Still not convinced? Consider this: Social Security pays the average recipient today about $18,000 a year. If that's not enough for you to live on, then you'll definitely need to ramp up on the savings front.
2. Inflation means Social Security will be even less helpful
Not only is Social Security not designed to replace your workplace earnings in full, but it also does a poor job of keeping up with inflation. It's estimated that seniors on Social Security have lost a whopping 33% of their buying power since 2000, largely due to the fact that the program's cost-of-living adjustments have been minimal over the past 10 years. As such, you'll need savings of your own if you want a shot at keeping pace with rising living costs.
3. Your healthcare bills may be higher than expected
It's no secret that healthcare is a major expense for seniors. But you may be surprised to learn that the average healthy 65-year-old couple today is expected to spend an alarming $387,644 on medical care throughout retirement, according to cost projection software provider HealthView Services. If you want to avoid financial struggles due to high medical bills, you'll need savings of your own.
4. You may not be able to work in retirement
Some people assume that if they don't save for retirement, they'll just pick up some part-time work once their main careers close out. But while working in some capacity is a great idea in theory, it may not pan out in practice.

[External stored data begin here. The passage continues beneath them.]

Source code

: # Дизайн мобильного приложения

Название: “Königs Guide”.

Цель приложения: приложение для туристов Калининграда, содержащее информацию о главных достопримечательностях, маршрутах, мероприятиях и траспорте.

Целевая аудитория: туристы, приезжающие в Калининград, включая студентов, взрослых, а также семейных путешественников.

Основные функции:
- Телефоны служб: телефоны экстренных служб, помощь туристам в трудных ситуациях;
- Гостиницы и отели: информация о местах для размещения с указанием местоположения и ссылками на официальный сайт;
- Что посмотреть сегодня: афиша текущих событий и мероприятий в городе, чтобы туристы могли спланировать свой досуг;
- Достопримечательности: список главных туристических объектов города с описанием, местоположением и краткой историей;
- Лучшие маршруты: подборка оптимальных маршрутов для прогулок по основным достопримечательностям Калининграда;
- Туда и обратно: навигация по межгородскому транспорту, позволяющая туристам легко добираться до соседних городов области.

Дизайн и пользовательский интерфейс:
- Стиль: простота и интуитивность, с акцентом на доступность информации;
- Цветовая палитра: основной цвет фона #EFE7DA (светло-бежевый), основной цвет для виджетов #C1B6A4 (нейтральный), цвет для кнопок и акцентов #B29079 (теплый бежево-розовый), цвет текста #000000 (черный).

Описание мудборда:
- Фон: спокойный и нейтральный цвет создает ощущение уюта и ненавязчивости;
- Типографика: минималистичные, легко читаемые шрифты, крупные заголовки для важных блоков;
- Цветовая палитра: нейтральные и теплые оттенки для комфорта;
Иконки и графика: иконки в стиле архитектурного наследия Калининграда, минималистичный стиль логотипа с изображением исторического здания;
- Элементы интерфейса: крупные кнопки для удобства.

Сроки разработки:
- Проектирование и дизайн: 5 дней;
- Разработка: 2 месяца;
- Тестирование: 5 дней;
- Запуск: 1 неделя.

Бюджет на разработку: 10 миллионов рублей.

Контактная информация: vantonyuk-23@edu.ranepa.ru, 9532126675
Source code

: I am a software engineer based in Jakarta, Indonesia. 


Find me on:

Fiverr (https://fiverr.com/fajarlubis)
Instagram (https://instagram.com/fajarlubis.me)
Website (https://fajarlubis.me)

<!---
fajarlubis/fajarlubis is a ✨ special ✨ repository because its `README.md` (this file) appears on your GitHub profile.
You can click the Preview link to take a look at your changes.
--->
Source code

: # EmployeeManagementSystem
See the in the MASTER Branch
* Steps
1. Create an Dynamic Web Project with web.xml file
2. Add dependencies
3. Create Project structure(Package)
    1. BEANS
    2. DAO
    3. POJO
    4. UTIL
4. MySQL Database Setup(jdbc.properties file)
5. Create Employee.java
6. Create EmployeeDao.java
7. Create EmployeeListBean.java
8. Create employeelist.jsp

If health or mobility issues strike early on in retirement, getting to and from a job -- and holding one down -- may not be feasible. And if you live in an area where local jobs aren't easy to snag, you might struggle to find work. And let's not forget the fact that after a lifetime of plugging away, you may realize that you just plain don't want to work in retirement. But if you don't have savings, that lack of a job becomes all the more problematic.
Save for retirement while you can
Socking away money for your seniors years isn't easy -- but with some modest sacrifice, you can pull it off. Comb through your budget and identify some expenses to cut back on. If you're able to free up $250 a month over a 25-year period, and you invest that money at an average annual 7% return (which is doable with stock investments), you'll end up with about $190,000. Make it $350 a month, and you'll have $265,000.
Of course, the more money you're able to set aside for retirement, the better. But at the very least, make sure you're able to end your career with some amount of savings. Otherwise, you're likely to find that your senior years are nothing more than one extended financial struggle.